We searched titles, abstracts, and keywords of relevant articles indexed in PubMed, ISI Web of Science, Scopus, and Google Scholar databases up to November 2019 to identify eligible RCT studies. To compare the effects of garlic with placebo, weighted mean difference (WMD) with 95 % confidence intervals (CI) were pooled based on the random-effects model. Quality assessment was performed using a Cochrane risk of bias assessment tool.
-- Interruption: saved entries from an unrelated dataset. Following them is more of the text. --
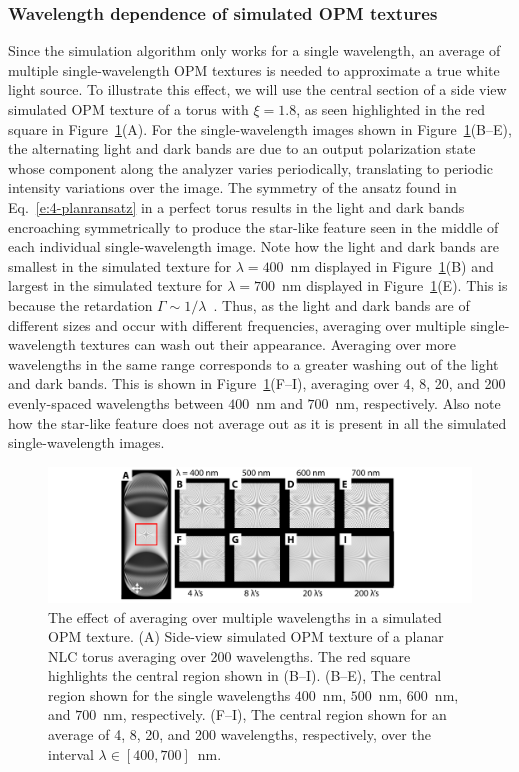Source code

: \subsubsection{Wavelength dependence of simulated OPM textures}
Since the simulation algorithm only works for a single wavelength, an average of multiple single-wavelength OPM textures is needed to approximate a true white light source.
To illustrate this effect, we will use the central section of a side view simulated OPM texture of a torus with $\xi = 1.8$, as seen highlighted in the red square in Figure~\ref{fig_lambda}(A).
For the single-wavelength images shown in Figure~\ref{fig_lambda}(B--E), the alternating light and dark bands are due to an output polarization state whose component along the analyzer varies periodically, translating to periodic intensity variations over the image.
The symmetry of the ansatz found in Eq.~\ref{e:4-planransatz} in a perfect torus results in the light and dark bands encroaching symmetrically to produce the star-like feature seen in the middle of each individual single-wavelength image.
Note how the light and dark bands are smallest in the simulated texture for $\lambda = 400 $~nm displayed in Figure~\ref{fig_lambda}(B) and largest in the simulated texture for $\lambda = 700$~nm displayed in Figure~\ref{fig_lambda}(E).
This is because the retardation $\Gamma \sim 1/\lambda$~\cite{RN232}.
Thus, as the light and dark bands are of different sizes and occur with different frequencies, averaging over multiple single-wavelength textures can wash out their appearance.
Averaging over more wavelengths in the same range corresponds to a greater washing out of the light and dark bands.
This is shown in Figure~\ref{fig_lambda}(F--I), averaging over 4, 8, 20, and 200 evenly-spaced wavelengths between $400$~nm and $700$~nm, respectively.
Also note how the star-like feature does not average out as it is present in all the simulated single-wavelength images.
\begin{figure}
\centering
\includegraphics{figures/C4/Ch4-Figs_SimWavelengthAverage.png}
\caption{The effect of averaging over multiple wavelengths in a simulated OPM texture.
(A) Side-view simulated OPM texture of a planar NLC torus averaging over 200 wavelengths.
The red square highlights the central region shown in (B--I).
(B--E), The central region shown for the single wavelengths $400$~nm, $500$~nm, $600$~nm, and $700$~nm, respectively.
(F--I), The central region shown for an average of 4, 8, 20, and 200 wavelengths, respectively, over the interval $\lambda \in [400,700]$~nm.}\label{fig_lambda}
\end{figure}


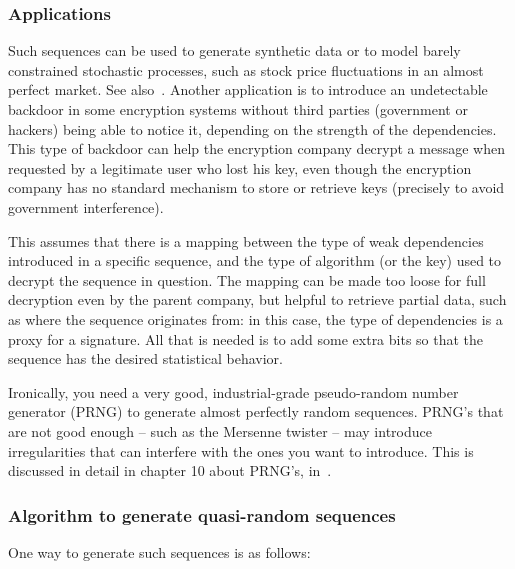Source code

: \documentclass[oneside,10pt]{book}
\begin{document}
\subsubsection{Applications}

Such sequences can be used to generate \textcolor{index}{synthetic data}  or to model barely constrained stochastic processes, such as stock price fluctuations in an almost perfect market. See also~\cite{pac203}. Another application is  
 to introduce an undetectable backdoor in some encryption systems without third parties (government or hackers) being able to notice it, depending on the strength of the dependencies. This type of backdoor can help the encryption company decrypt a message when requested by a 
 legitimate user who lost his key, even though the encryption company has no standard mechanism to store or retrieve keys (precisely to avoid government interference). 

This assumes that there is a mapping between the  type of weak dependencies introduced in a specific sequence, and the 
 type of algorithm (or the key) used to decrypt the sequence in question. The mapping can be made too loose for full decryption even by the parent company, but helpful to retrieve partial data, such as where the sequence originates from: in this case, the type of dependencies is a proxy for a signature. All that is needed is to add some extra bits so that the sequence has the desired statistical behavior.

Ironically, you need a very good, industrial-grade \textcolor{index}{pseudo-random number generator} (PRNG) to generate almost perfectly random sequences. PRNG's that are not good enough -- such as the \textcolor{index}{Mersenne twister} -- may introduce irregularities that can interfere with the ones you want to introduce. This is discussed 
 in detail in chapter 10 about PRNG's, in~\cite{vgsynthetic}.

\subsubsection{Algorithm to generate quasi-random sequences}\label{qrrnd}

One way to generate such sequences is as follows: \vspace{1ex}
\end{document}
Overall, 7 randomized controlled trials (RCTs) with 317 participants were included in this meta-analysis. Based on the Cochrane Collaboration Risk of Bias tool, five studies were considered as good quality and two studies were fair. We found that garlic supplementation significantly increased total antioxidant capacity (TAC) (WMD =11.03 mmol/L; 95 % CI: 4.78, 17.28 mmol/L; P < 0.001) and decreased malondialdehyde (MDA) levels (WMD = −1.88 mmol/L; 95 % CI: −3.30, −0.46 mmol/L; P = 0.01) compared with the control group.
In summary, the current meta-analysis indicated that garlic supplementation might improve oxidative stress markers. However, these findings are incomplete due to the paucity of studies, and further well-designed clinical trials are needed in this field to confirm the effect of garlic supplement on oxidative stress markers.